The result returned from kelvinToCelsius is of type celsius, not kelvin, so the type must be converted to celsius before it can be returned.

Quick check 13.2

Q1:

Write a celsiusToKelvin function that uses the celsius and kelvin types defined in listing 13.4. Use it to convert 127° C, the surface temperate of the sunlit moon, to degrees Kelvin.

QC 13.2 answer

1:

func celsiusToKelvin(c celsius) kelvin {
    return kelvin(c + 273.15)
}

func main() {
    var c celsius = 127.0
    k := celsiusToKelvin(c)
    fmt.Print(c, "° C is ", k, "° K")     1
}

  • 1 Prints 127° C is 400.15° K

 

13.3. Adding behavior to types with methods

Though this be madness, yet there is method in ‘t.

Shakespeare, Hamlet

For decades classical object-oriented languages have taught that methods belong with classes. Go is different. There are no classes or even objects, really, yet Go has methods. That may seem odd, maybe even a bit crazy, but methods in Go are actually more flexible than in languages of the past.

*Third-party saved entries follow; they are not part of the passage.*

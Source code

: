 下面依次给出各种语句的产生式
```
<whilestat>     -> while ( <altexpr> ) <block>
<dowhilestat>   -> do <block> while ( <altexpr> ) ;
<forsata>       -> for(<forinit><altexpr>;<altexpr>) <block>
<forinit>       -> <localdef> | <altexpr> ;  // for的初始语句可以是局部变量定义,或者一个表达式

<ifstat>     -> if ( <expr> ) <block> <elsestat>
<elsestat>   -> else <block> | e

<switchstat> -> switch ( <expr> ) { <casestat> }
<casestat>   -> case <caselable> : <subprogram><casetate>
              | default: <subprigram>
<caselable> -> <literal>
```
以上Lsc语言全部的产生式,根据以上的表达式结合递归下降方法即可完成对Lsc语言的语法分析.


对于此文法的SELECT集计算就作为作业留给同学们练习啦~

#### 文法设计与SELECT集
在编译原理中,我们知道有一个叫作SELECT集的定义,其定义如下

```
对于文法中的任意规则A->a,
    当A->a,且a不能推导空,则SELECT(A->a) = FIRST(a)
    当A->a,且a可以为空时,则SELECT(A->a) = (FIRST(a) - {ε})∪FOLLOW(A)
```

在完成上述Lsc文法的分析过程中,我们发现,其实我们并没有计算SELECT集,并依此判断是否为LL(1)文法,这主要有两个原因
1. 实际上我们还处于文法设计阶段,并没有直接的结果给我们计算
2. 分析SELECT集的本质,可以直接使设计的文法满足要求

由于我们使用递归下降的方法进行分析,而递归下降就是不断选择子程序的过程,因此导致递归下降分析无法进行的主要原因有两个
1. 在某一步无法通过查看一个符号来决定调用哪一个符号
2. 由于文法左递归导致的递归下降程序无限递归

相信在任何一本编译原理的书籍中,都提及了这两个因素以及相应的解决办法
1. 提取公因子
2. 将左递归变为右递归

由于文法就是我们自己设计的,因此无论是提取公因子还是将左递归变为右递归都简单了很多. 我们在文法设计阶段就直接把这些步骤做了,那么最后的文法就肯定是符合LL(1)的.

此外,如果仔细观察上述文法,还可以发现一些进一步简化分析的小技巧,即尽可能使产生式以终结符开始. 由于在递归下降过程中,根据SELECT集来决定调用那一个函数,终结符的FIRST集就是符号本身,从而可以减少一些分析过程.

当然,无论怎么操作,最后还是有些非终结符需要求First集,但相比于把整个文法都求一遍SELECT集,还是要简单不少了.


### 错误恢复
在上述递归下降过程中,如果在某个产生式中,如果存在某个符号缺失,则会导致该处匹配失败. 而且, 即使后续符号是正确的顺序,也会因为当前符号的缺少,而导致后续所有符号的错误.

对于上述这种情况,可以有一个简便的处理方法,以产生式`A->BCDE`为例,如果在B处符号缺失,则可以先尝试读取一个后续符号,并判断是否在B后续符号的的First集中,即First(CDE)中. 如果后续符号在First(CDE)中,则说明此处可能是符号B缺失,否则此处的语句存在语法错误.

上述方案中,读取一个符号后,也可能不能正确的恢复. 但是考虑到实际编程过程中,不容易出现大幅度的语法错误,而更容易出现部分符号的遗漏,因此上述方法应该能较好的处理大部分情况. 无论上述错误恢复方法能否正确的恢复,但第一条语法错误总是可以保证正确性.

Functions like kelvinToCelsius, celsiusToFahrenheit, fahrenheitToCelsius, and celsiusToKelvin get the job done, but we can do better. Declaring a few methods in their place will make temperature-conversion code nice and concise.

You can associate methods with any type declared in the same package, but not with predeclared types (int, float64, and so forth). You’ve already seen how to declare a type:

type kelvin float64

The kelvin type has the same behavior as its underlying type, a float64. You can add, multiply, and perform other operations on kelvin values, just like floating-point numbers. Declaring a method to convert kelvin to celsius is as easy as declaring a function. They both begin with the func keyword, and the function body is identical to the method body:

func kelvinToCelsius(k kelvin) celsius {       1
     return celsius(k - 273.15)
}

func (k kelvin) celsius() celsius {            2
     return celsius(k - 273.15)
}

  • 1 kelvinToCelsius function
  • 2 celsius method on the kelvin type

The celsius method doesn’t accept any parameters, but it has something like a parameter before the name. It’s called a receiver, as shown in figure 13.1. Methods and functions can both accept multiple parameters, but methods must have exactly one receiver. Inside the celsius method body, the receiver acts like any other parameter.

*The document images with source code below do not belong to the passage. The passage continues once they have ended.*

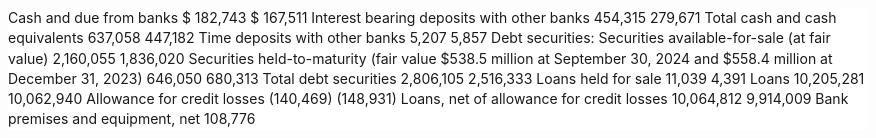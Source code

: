 <tr>
<td>Cash and due from banks</td>
<td>$ 182,743</td>
<td>$ 167,511</td>
</tr>
<tr>
<td>Interest bearing deposits with other banks</td>
<td>454,315</td>
<td>279,671</td>
</tr>
<tr>
<td>Total cash and cash equivalents</td>
<td>637,058</td>
<td>447,182</td>
</tr>
<tr>
<td>Time deposits with other banks</td>
<td>5,207</td>
<td>5,857</td>
</tr>
<tr>
<td>Debt securities:</td>
<td></td>
<td></td>
</tr>
<tr>
<td>Securities available-for-sale (at fair value)</td>
<td>2,160,055</td>
<td>1,836,020</td>
</tr>
<tr>
<td>Securities held-to-maturity (fair value $538.5 million at September 30, 2024 and $558.4 million at December 31, 2023)</td>
<td>646,050</td>
<td>680,313</td>
</tr>
<tr>
<td>Total debt securities</td>
<td>2,806,105</td>
<td>2,516,333</td>
</tr>
<tr>
<td>Loans held for sale</td>
<td>11,039</td>
<td>4,391</td>
</tr>
<tr>
<td>Loans</td>
<td>10,205,281</td>
<td>10,062,940</td>
</tr>
<tr>
<td>Allowance for credit losses</td>
<td>(140,469)</td>
<td>(148,931)</td>
</tr>
<tr>
<td>Loans, net of allowance for credit losses</td>
<td>10,064,812</td>
<td>9,914,009</td>
</tr>
<tr>
<td>Bank premises and equipment, net</td>
<td>108,776</td>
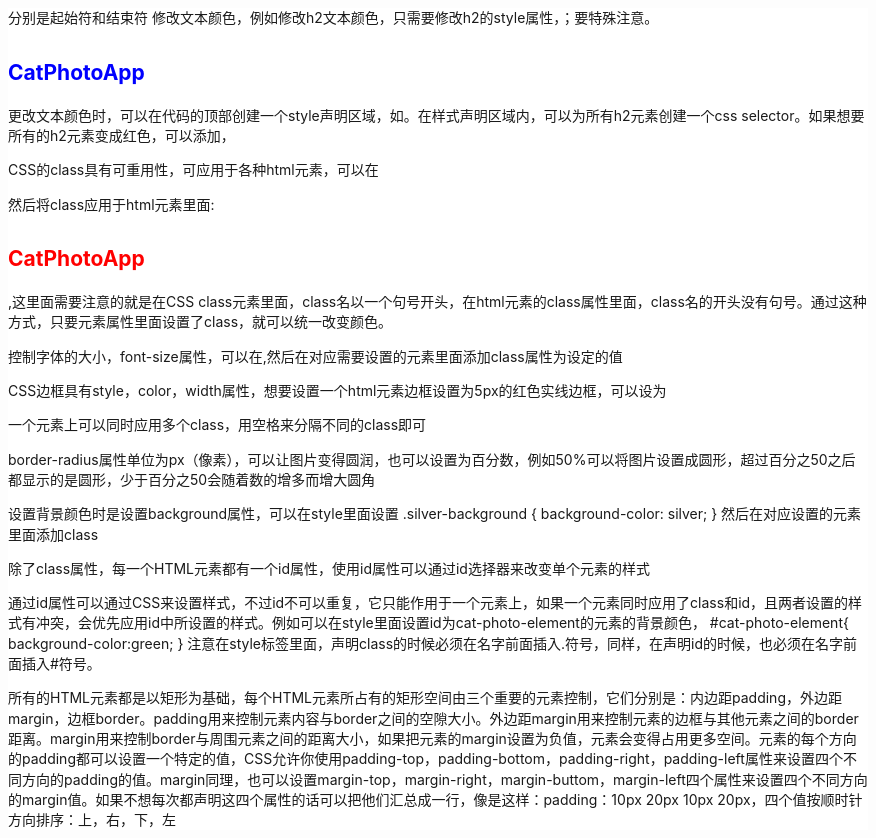 <h1></h1>分别是起始符和结束符
修改文本颜色，例如修改h2文本颜色，只需要修改h2的style属性，；要特殊注意。
                                            <h2 style="color: blue;">CatPhotoApp</h2>

更改文本颜色时，可以在代码的顶部创建一个style声明区域，如<style></style>。在样式声明区域内，可以为所有h2元素创建一个css selector。如果想要所有的h2元素变成红色，可以添加，<style>h2{color:red;}</style>

CSS的class具有可重用性，可应用于各种html元素，可以在<style>样式声明区域里面创建class容器，例如
<style>
   .blue-text{
    color:blue;
    }
</style>
然后将class应用于html元素里面:<h2 class="blue-text">CatPhotoApp</h2>,这里面需要注意的就是在CSS class元素里面，class名以一个句号开头，在html元素的class属性里面，class名的开头没有句号。通过这种方式，只要元素属性里面设置了class，就可以统一改变颜色。

控制字体的大小，font-size属性，可以在<style>里面更改，例如：h1{font-size:30px;}

font-family属性，字体族名，用于设置不同的字体，也可以使用google font，需要从Google Fonts上面复制字体的URL，并粘贴在html里面，例如
<link href="https://fonts.googleapis.com/css?family=Lobster" rel="stylesheet" type="text/css">
这个要放在style的上面，即程序的最上面，然后在程序里面就可以调用这个字体。

所有浏览器都有几种默认字体，包括monospace,serif,sans-serif，当字体不可用的时候可以有备选方案，使用替代的字体，例如 p {font-family : Helvetica,sans-serif ; }，通用的字体不区分大小写，也不需要引号，因为它们是CCS中的关键字。

CSS的width属性可以控制元素的宽度，和设置的文本字号一样，以px（像素）为单位来设置单位的宽度，例如<style>.larger-image{width:500px;}</style>,然后在对应需要设置的元素里面添加class属性为设定的值

CSS边框具有style，color，width属性，想要设置一个html元素边框设置为5px的红色实线边框，可以设为
<style>
    .thin-red-border{
        border-color:red;
        border-width:5px;
        border-style:solid;
}
</style>
一个元素上可以同时应用多个class，用空格来分隔不同的class即可

border-radius属性单位为px（像素），可以让图片变得圆润，也可以设置为百分数，例如50%可以将图片设置成圆形，超过百分之50之后都显示的是圆形，少于百分之50会随着数的增多而增大圆角

设置背景颜色时是设置background属性，可以在style里面设置
.silver-background {
    background-color: silver;
  }
然后在对应设置的元素里面添加class

除了class属性，每一个HTML元素都有一个id属性，使用id属性可以通过id选择器来改变单个元素的样式

通过id属性可以通过CSS来设置样式，不过id不可以重复，它只能作用于一个元素上，如果一个元素同时应用了class和id，且两者设置的样式有冲突，会优先应用id中所设置的样式。例如可以在style里面设置id为cat-photo-element的元素的背景颜色，
#cat-photo-element{
       background-color:green;
}
注意在style标签里面，声明class的时候必须在名字前面插入.符号，同样，在声明id的时候，也必须在名字前面插入#符号。

所有的HTML元素都是以矩形为基础，每个HTML元素所占有的矩形空间由三个重要的元素控制，它们分别是：内边距padding，外边距margin，边框border。padding用来控制元素内容与border之间的空隙大小。外边距margin用来控制元素的边框与其他元素之间的border距离。margin用来控制border与周围元素之间的距离大小，如果把元素的margin设置为负值，元素会变得占用更多空间。元素的每个方向的padding都可以设置一个特定的值，CSS允许你使用padding-top，padding-bottom，padding-right，padding-left属性来设置四个不同方向的padding的值。margin同理，也可以设置margin-top，margin-right，margin-buttom，margin-left四个属性来设置四个不同方向的margin值。如果不想每次都声明这四个属性的话可以把他们汇总成一行，像是这样：padding：10px 20px 10px 20px，四个值按顺时针方向排序：上，右，下，左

Figure 13.1. A method declaration

The syntax to use a method is different than calling a function:

var k kelvin = 294.0
var c celsius

c = kelvinToCelsius(k)          1
c = k.celsius()                 2

  • 1 Calls the kelvinToCelsius function
  • 2 Calls the celsius method

Methods are called with dot notation, which looks like calling a function in another package. But in this case a variable of the correct type is followed by a dot and the method name.

Now that temperature conversion is a method on the kelvin type, a name like kelvinToCelsius is superfluous. A package can only have a single function with a given name, and it can’t be the same name as a type, so a celsius function that returns a celsius type isn’t possible. But each temperature type can provide a celsius method, so for example, the fahrenheit type can be enhanced as follows:

type fahrenheit float64

// celsius converts °F to °C
func (f fahrenheit) celsius() celsius {
    return celsius((f - 32.0) * 5.0 / 9.0)
}

This creates a nice symmetry, where every type of temperature can have a celsius method to convert to Celsius.

Quick check 13.3

Q1:

Identify the receiver in this method declaration: func (f fahrenheit) celsius() celsius

QC 13.3 answer

1:

The receiver is f of type fahrenheit.

 

Summary

  • Declaring your own types can help with readability and reliability.
  • Methods are like functions associated to a type by way of a receiver specified before the method name. Methods can accept multiple parameters and return multiple results, just like functions, but they must always have exactly one receiver. Within the method body, the receiver behaves just like any other parameter.
  • The calling syntax for methods uses dot notation, with a variable of the appropriate type followed by a dot, the method name, and any arguments.

Let’s see if you got this...

Experiment: methods.go

Write a program with celsius, fahrenheit, and kelvin types and methods to convert from any temperature type to any other temperature type.